In the last five years PMK was the true Opposition in the assembly. Even though DMDK’s Vijayakanth was the Leader of Opposition, he went to the Assembly only once. The women in Tamil Nadu want the PMK to come to power because they fell that only we can bring prohibition—we’ve been fighting for it for the past 26 years. Today if other parties are speaking about prohibition it is because of the pressure PMK has put on them.
What is your view on the parties other than the AIADMK and DMK?
The BJP is a minuscule party in Tamil Nadu. The PWF is an alliance of small parties that have been sidelined by other parties. They do not have ideas or ideologies. On their own they will not even win a single MLA.
Why did the PMK choose to go it alone this time?
In the past when we were contesting alone we were winning more seats. But then for 13 years we formed alliances and lost our credibility. We did a huge mistake for which I apologised to the people of Tamil Nadu. Five years back we took a decision that we will not form an alliance with either the AIADMK or DMK.
There are four CM candidates this time. What’s the edge you have over the others?
I have respect for the other three but the fact is they cannot take care of their everyday needs themselves. For five years we had a CM who could not step out of her house (as much as she should have because of health reasons), we have a 93-year-old leader (M Karunanidhi) whose own party leaders are asking him to retire. The third person (Vijayakanth) is incoherent, neither he nor the people who listen to him speak understand what he is saying. I, on the other hand, am a professionally qualified doctor and I’ve proved my credentials while I was a central minister. For the 2.5 crore young neutral voters I will be a better option than the other three.

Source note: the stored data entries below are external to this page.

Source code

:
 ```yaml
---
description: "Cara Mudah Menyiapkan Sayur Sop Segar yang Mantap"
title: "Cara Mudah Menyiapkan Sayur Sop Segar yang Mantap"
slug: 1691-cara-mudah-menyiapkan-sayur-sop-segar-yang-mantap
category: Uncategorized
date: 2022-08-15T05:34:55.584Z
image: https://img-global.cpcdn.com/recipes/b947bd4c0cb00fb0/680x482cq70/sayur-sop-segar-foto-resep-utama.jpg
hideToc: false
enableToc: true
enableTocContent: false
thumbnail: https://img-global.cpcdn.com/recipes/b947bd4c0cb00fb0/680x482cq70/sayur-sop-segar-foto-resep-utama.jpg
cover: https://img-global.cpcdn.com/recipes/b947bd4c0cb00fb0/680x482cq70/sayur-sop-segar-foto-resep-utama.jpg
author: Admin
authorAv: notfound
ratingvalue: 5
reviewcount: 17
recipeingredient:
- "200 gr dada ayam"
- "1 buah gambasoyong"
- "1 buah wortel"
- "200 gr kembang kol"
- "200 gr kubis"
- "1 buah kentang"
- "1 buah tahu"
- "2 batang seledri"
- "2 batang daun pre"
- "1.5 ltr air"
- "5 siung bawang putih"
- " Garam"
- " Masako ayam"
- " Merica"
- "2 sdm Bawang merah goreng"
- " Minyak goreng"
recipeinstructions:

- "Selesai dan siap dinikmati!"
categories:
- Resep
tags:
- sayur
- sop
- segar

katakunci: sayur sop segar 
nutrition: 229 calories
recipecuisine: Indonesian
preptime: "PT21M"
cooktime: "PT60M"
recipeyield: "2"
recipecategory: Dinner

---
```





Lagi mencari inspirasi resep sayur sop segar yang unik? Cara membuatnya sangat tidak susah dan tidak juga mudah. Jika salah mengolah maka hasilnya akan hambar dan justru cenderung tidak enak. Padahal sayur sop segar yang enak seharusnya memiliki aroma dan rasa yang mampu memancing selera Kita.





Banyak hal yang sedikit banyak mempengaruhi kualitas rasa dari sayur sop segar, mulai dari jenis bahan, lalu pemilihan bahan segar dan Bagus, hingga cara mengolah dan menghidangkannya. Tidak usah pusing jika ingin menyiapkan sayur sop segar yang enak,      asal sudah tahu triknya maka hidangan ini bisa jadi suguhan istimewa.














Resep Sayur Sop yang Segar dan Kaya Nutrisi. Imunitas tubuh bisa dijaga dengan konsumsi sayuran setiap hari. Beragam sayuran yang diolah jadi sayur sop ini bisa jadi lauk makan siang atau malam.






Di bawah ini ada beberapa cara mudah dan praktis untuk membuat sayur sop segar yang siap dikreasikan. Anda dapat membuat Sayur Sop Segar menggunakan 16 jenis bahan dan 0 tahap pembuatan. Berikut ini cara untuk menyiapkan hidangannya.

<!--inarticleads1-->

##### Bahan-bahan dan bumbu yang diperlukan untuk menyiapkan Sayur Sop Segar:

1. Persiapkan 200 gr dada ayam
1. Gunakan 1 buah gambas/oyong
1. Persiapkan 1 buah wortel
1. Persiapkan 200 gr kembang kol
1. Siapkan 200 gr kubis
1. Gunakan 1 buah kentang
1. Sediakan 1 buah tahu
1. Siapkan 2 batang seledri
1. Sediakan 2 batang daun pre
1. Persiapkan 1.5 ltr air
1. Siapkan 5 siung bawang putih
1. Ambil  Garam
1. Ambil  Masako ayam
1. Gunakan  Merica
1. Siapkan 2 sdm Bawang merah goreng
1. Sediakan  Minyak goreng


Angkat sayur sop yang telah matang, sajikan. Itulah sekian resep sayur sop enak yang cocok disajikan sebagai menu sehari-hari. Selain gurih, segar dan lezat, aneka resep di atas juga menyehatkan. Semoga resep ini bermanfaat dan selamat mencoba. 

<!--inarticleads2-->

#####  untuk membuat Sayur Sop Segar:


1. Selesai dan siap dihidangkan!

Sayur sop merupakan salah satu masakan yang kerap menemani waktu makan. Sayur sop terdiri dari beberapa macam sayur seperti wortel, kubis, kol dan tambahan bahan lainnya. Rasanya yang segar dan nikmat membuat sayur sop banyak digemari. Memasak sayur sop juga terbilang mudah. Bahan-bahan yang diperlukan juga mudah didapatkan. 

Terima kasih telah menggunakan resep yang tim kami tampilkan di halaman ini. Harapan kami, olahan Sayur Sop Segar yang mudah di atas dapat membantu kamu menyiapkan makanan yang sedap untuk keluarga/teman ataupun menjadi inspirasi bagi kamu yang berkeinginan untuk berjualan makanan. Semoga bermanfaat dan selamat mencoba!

Tell us a bit about your manifesto?
From the beginning our stand has been that we will not give freebies — no TVs, mixies, grinders, goats, mangalsurtas, dhotis... Now the other parties are following us. Tamil Nadu, over the years, has become synonymous with a freebie culture. The PMK will only give free services — free education and health care.
In your manifesto you’ve said that you would conduct a caste-based census. What the rationale behind it?
Caste-based census is even done by the Centre. We want to do it because we want to give reservation to all the communities in Tamil Nadu.
How important is the Sri Lankan Tamil issue this election?
The Sri Lankan issue is not an election issue but an emotional issue, and through my NGO we have been highlighting this at the UN for years. But people do not vote depending on this, because the DMK-Congress combine was voted to power in 2009 when the war in Sri Lanka was at its peak. The fishermen issue is a more prominent one.
The PMK is often accused of being a caste-based Vanniyar party. Your views on this?
The PMK is not a caste-based party. We are a party for social justice. The PMK general secretary is a Dalit, treasurer is a Muslim and our candidates come from all sections of society. As long as we are with the two main Dravidian parties we were a normal party, the day we broke alliance with them we become a caste-based party.